Resistenza
Jacon, il partigiano siciliano morto a Biella per non tradire la Resistenza
Era tra i garibaldini della Zoppis. Un suo compaesano repubblichino gli promise di risparmiarlo se avesse cambiato fronte abbandonando i compagni. Rifiutò: «Non posso salvarmi da solo». E la sua storia è il simbolo del contributo delle regioni del Sud alla lotta antifascista
Capiva il bielèis a stento quando si unì alla Resistenza. Eppure, per Jacon il distaccamento garibaldino Zoppis diventò subito una famiglia. E scelse di morire pur di non abbandonare i compagni. «Salvarmi vuol dire dannarmi», disse al comandante del contingente fascista, suo compaesano, addetto alla sorveglianza dei 33 partigiani catturati mentre riposavano in una cascina tra le colline del Monferrato, in Piemonte, stremati da giorni di cammino con i fucili in spalla e i fazzoletti rossi al collo. «Ho deciso di non tradire. Io sono del Sud, sono della Sicilia e quando noi diamo una parola è quella».

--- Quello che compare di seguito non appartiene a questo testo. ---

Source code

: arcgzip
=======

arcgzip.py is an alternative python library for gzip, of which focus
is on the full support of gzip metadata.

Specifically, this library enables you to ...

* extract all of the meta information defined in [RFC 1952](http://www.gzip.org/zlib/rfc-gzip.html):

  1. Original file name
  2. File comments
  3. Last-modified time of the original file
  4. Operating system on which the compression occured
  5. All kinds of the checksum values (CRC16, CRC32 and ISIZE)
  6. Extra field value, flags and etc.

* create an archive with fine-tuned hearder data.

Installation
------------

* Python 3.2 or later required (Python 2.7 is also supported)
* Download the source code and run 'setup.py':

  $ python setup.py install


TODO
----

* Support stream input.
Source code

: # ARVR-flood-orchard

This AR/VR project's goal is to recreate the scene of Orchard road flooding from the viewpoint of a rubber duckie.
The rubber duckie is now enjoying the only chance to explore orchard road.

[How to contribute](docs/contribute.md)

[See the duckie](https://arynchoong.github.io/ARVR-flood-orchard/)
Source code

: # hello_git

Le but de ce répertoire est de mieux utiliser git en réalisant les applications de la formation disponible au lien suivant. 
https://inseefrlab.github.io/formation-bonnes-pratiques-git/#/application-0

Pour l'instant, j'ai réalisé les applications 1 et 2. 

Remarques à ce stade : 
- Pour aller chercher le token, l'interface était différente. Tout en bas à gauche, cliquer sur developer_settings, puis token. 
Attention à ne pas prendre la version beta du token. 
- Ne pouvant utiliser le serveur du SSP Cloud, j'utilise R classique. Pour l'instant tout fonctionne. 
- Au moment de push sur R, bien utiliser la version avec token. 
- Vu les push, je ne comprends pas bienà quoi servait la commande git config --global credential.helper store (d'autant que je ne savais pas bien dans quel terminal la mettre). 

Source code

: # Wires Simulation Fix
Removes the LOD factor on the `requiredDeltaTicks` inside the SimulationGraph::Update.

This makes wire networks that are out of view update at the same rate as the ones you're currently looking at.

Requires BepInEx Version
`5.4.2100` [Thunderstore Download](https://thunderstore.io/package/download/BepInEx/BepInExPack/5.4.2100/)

Giovanni Ortoleva, Jacon il nome di battaglia da quando prese parte alla lotta per la Liberazione dell’Italia dal nazifascismo, era l’unico meridionale tra i partigiani ammazzati a Salussola all’alba del 9 marzo 1945, poche settimane prima della fine della Seconda guerra mondiale, mentre l’armata tedesca si ritirava dal Nord protetta dagli irriducibili di Salò. Arrivava da Isnello, un piccolo comune vicino Palermo, tra le montagne delle Madonìe, che lasciò quando Mussolini portò l’Italia in guerra.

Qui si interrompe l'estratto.